Stings usually cause severe pain to humans, leaving whip-like, red welts on the skin which normally last about 2 to 3 days after the initial sting, although the pain should subside after about 1 hour. However, the venom can travel to the lymph nodes and may cause, depending on the amount of venom, a more intense pain. A sting may lead to an allergic reaction.

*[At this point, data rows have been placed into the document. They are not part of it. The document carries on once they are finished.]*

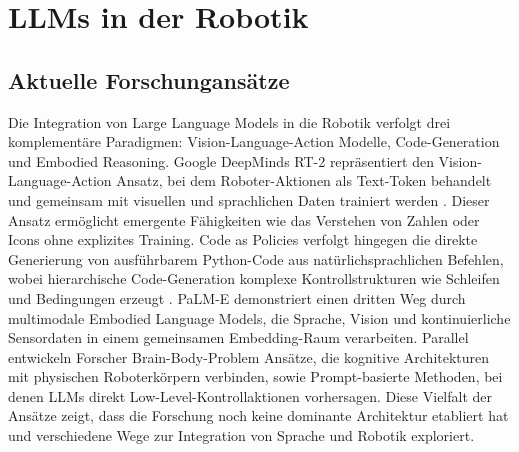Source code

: \section{LLMs in der Robotik} \subsection{Aktuelle
	Forschungansätze} Die Integration von Large Language Models in die Robotik
verfolgt drei komplementäre Paradigmen: Vision-Language-Action Modelle,
Code-Generation und Embodied Reasoning. Google DeepMinds RT-2 repräsentiert den
Vision-Language-Action Ansatz, bei dem Roboter-Aktionen als Text-Token behandelt
und gemeinsam mit visuellen und sprachlichen Daten trainiert werden . Dieser Ansatz ermöglicht emergente Fähigkeiten wie das Verstehen von
Zahlen oder Icons ohne explizites Training. Code as Policies verfolgt hingegen
die direkte Generierung von ausführbarem Python-Code aus natürlichsprachlichen
Befehlen, wobei hierarchische Code-Generation komplexe Kontrollstrukturen wie
Schleifen und Bedingungen erzeugt . PaLM-E demonstriert
einen dritten Weg durch multimodale Embodied Language Models, die Sprache,
Vision und kontinuierliche Sensordaten in einem gemeinsamen Embedding-Raum
verarbeiten. Parallel entwickeln Forscher Brain-Body-Problem Ansätze, die
kognitive Architekturen mit physischen Roboterkörpern verbinden, sowie
Prompt-basierte Methoden, bei denen LLMs direkt Low-Level-Kontrollaktionen
vorhersagen. Diese Vielfalt der Ansätze zeigt, dass die Forschung noch keine
dominante Architektur etabliert hat und verschiedene Wege zur Integration von
Sprache und Robotik exploriert.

There can also be serious effects, including fever, shock, and interference with heart and lung action. Stings may also cause death, although this is rare. Medical attention may be necessary, especially where pain persists or is intense, or there is an extreme reaction, or the rash worsens, or a feeling of overall illness develops, or a red streak develops between swollen lymph nodes and the sting, or if either area becomes red, warm and tender.

Sting Treatment

Research suggests that in the normal course the best treatment for a Portuguese Man o' War sting is:

  1. to avoid any further contact with the Portuguese Man o' War and to carefully remove any remnants of the creature from the skin (taking care not to touch them directly with fingers or any other part of the skin to avoid secondary stinging);

  2. to then apply salt water to the affected area (not fresh water, which tends to make the affected area worse);

  3. If eyes have been affected they should be irrigated with copious amounts of room temperature tap water for at least 15 minutes and if vision blurs, or the eyes continue to tear, hurt, swell, or are light sensitive after irrigating, or there is any concern, a doctor should be seen as soon as possible;

  4. to follow up with the application of hot water (45°C/113°F) to the affected area, which eases the pain of a sting by denaturing the toxins.

  5. Vinegar dousing has been shown to cause strengthening of nematocysts from the larger (P. physalis) man-of-war species (that is, increasing toxin delivery and worsening the symptoms) while in the case of nematocysts of the smaller species (which has less severe stings), vinegar has been confirmed to provoke hemorrhaging. Vinegar is therefore not recommended.

  6. The Portuguese Man o' War is often confused with jellyfish by its victims, which may lead to improper treatment of stings, as the venom differs from that of true jellyfish.